Curiouser and curiouser I grew.

“Why are there no famous Protestant protagonists in modern Irish fiction?” someone tweeted.

I needed to find the answer. WRITE ME, called the words again. And I did. I wrote about Protestants, and the doors flung open and footmen bowed. I wrote about Ulster-Scots and befriended Twitter in the process.

A friend’s dad read A Belfast Tale and cheered me on. “It’s brilliant,” he said. “It made me laugh and cry,” he said. And that’s a good enough reason to publish a book if you’re down a rabbit hole.

I self-published A Belfast Tale eight months after publishing Snugville Street. I was 40 and a half and up to my eyes in media, marketing, Protestant seminars, cake and bits of mushroom.

My savings waned; my confidence withered. I was drowning in my own fears. I shrank again.

Curiouser and curiouser still, there was an academic conference on loyalism and I was invited. You might say that it was a tea party of sorts and I had to grow again.

One man told his story. He’d been to prison; he’d lost everything. He wanted to know when he would be forgiven, when he would be seen as a human and not an ex-prisoner, when the media would allow him a human side. His story was Harry Adam’s story with more reality and less charm.

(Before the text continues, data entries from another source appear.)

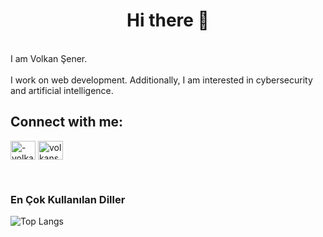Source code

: <h1 align="center">Hi there 👋</h1>
<br>
I am Volkan Şener.
<br><br>
I work on web development. Additionally, I am interested in cybersecurity and artificial intelligence.
<br>

<h2 align="left">Connect with me:</h2>
<p align="left">
<a href="https://linkedin.com/in/-volkansener-" target="blank"><img align="center" src="https://raw.githubusercontent.com/rahuldkjain/github-profile-readme-generator/master/src/images/icons/Social/linked-in-alt.svg" alt="-volkansener-" height="30" width="40" /></a>
<a href="https://instagram.com/volkansenersen" target="blank"><img align="center" src="https://raw.githubusercontent.com/rahuldkjain/github-profile-readme-generator/master/src/images/icons/Social/instagram.svg" alt="volkansenersen" height="30" width="40" /></a>
</p>

<br>
  <h3>En Çok Kullanılan Diller</h3>

![Top Langs](https://github-readme-stats.vercel.app/api/top-langs/?username=volkansenerrr&layout=compact&hide_border=true)




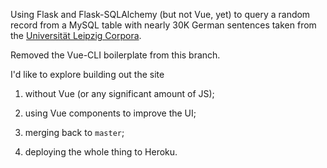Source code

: Using Flask and Flask-SQLAlchemy (but not Vue, yet) to query a random record from a MySQL table with nearly 30K German sentences taken from the [Universität Leipzig Corpora](https://corpora.uni-leipzig.de/en?corpusId=deu_newscrawl-public_2018).

Removed the Vue-CLI boilerplate from this branch.

I'd like to explore building out the site

1. without Vue (or any significant amount of JS);

2. using Vue components to improve the UI;

3. merging back to `master`;

4. deploying the whole thing to Heroku.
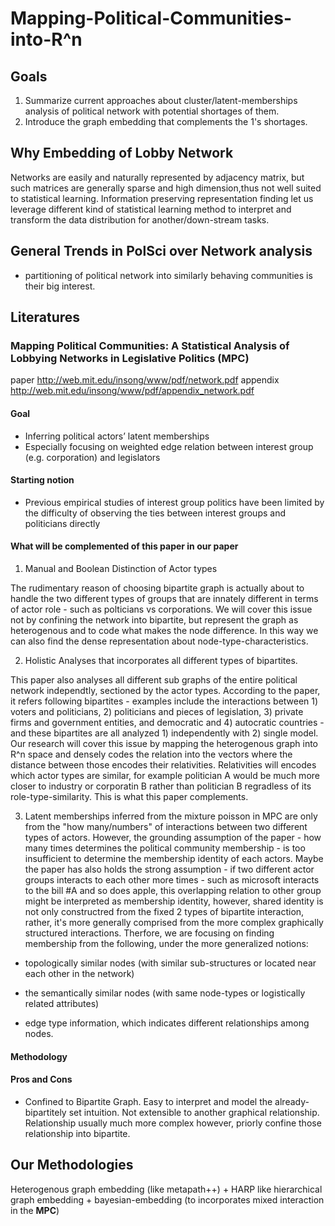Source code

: # Mapping-Political-Communities-into-R^n
## Goals 
1. Summarize current approaches about cluster/latent-memberships analysis of political network with potential shortages of them. 
2. Introduce the graph embedding that complements the 1's shortages.

## Why Embedding of Lobby Network
Networks are easily and naturally represented by adjacency matrix, but such matrices are generally sparse and
high dimension,thus not well suited to statistical learning. Information preserving representation finding let us leverage different kind of statistical learning method to interpret and transform the data distribution for another/down-stream tasks.

## General Trends in PolSci over Network analysis
- partitioning of political network into similarly behaving communities is their big interest.

## Literatures
### Mapping Political Communities: A Statistical Analysis of Lobbying Networks in Legislative Politics (MPC)
paper http://web.mit.edu/insong/www/pdf/network.pdf
appendix http://web.mit.edu/insong/www/pdf/appendix_network.pdf

#### Goal
- Inferring political actors’ latent memberships
- Especially focusing on weighted edge relation between interest group (e.g. corporation) and legislators
#### Starting notion
- Previous empirical studies of interest group politics have been limited by the difficulty of observing the ties between interest groups and politicians directly

#### What will be complemented of this paper in our paper
1. Manual and Boolean Distinction of Actor types

The rudimentary reason of choosing bipartite graph is actually about to handle the two different types of groups that are innately different in terms of actor role - such as polticians vs corporations. We will cover this issue not by confining the network into bipartite, but represent the graph as heterogenous and to code what makes the node difference. In this way we can also find the dense representation about node-type-characteristics. 

2. Holistic Analyses that incorporates all different types of bipartites.

This paper also analyses all different sub graphs of the entire political network independtly, sectioned by the actor types.
According to the paper, it refers following bipartites - examples include the interactions between 1) voters and politicians,
2) politicians and pieces of legislation, 3) private firms and government entities, and democratic and
4) autocratic countries - and these bipartites are all analyzed 1) independently with 2) single model. Our research will cover this issue by mapping the heterogenous graph into R^n space and densely codes the relation into the vectors where the distance between those encodes their relativities. Relativities will encodes which actor types are similar, for example politician A would be much more closer to industry or corporatin B rather than politician B regradless of its role-type-similarity. This is what this paper complements.

3. Latent memberships inferred from the mixture poisson in MPC are only from the "how many/numbers" of interactions between two different types of actors. However, the grounding assumption of the paper - how many times determines the political community membership - is too insufficient to determine the membership identity of each actors. Maybe the paper has also holds the strong assumption - if two different actor groups interacts to each other more times - such as microsoft interacts to the bill #A and so does apple, this overlapping relation to other group might be interpreted as membership identity, however, shared identity is not only constructred from the fixed 2 types of bipartite interaction, rather, it's more generally comprised from the more complex graphically structured interactions. Therfore, we are focusing on finding membership from the following, under the more generalized notions:

  - topologically similar nodes (with similar sub-structures or located near each other in the network)
  
  - the semantically similar nodes (with same node-types or logistically related attributes)
  
  - edge type information, which indicates different relationships among nodes.


#### Methodology
  
#### Pros and Cons
- Confined to Bipartite Graph. Easy to interpret and model the already-bipartitely set intuition. Not extensible to another graphical relationship. Relationship usually much more complex however, priorly confine those relationship into bipartite. 

## Our Methodologies
Heterogenous graph embedding (like metapath++) + HARP like hierarchical graph embedding + bayesian-embedding (to incorporates mixed interaction in the **MPC**)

Harry Adams is a character. I gave him three dimensions.

Reality was merging with fiction. Fiction was merging with reality.

Then, the strangest thing occurred.

I didn’t meet the Queen of Hearts.

No, I met a former IRA man.

And I was in my child-life again as I recalled a day, long ago, on Waterfoot beach. “The man behind you is in the IRA,” my dad had whispered to my mum. I felt certain that the sand would explode. But I listened and he had an ordinary voice and he was telling an ordinary tale.

“What a curious thing,” I ought to have thought. “I’m a bit feared,” was what came to mind. I got up and kicked in the sand, and looked at the IRA man behind me. He looked like a dad. Perhaps I thought of him when I dressed an IRA man up as Santa in Snugville Street.

Curiouser and curiouser, my dad said after the meeting, “That’s the IRA man who sat behind you all day on Waterfoot beach.”

Fiction was merging with reality. Reality was merging with fiction.

Things got more confusing, like managing a flamingo in a game of croquet. Three weeks in and online sales of A Belfast Tale were stagnant. I was distracted by so many things, not least the realisation that there wasn’t a chance of turning a profit on each book. I began to plough through the expenses. I abandoned that task in another pool of tears.

One year and a half down a rabbit hole with no salary and I knew I had to walk away.

I applied for a serious job, a kind of dream job for someone who hadn’t dropped down a rabbit hole Down Under.

I gave it everything. I gave it everything, knowing that the first national newspaper review had just come through, knowing that I had completed the launch for a Belfast Tale, knowing that I was getting somewhere.

I didn’t get the dream job. Quite possibly, it was someone else’s dream.

And then I remembered what the American marketing books had said about breaking point. I was at breaking point. And I asked myself two questions. “What’s the use of it all if I’m not spending time with my children? What’s the use of it all if I’m not writing novels?”

Because I need to keep, through all my riper years, the simple and loving heart of my childhood and the dream of Wonderland. I need to make the eyes of my own children bright and eager with many a strange tale.

I need to write to remember my own child-life, and the happy summer days.

And the Duchess said, “Never imagine yourself not to be otherwise than what it might appear to others that what you were or might have been was not otherwise than what you had been would have appeared to them to be otherwise.”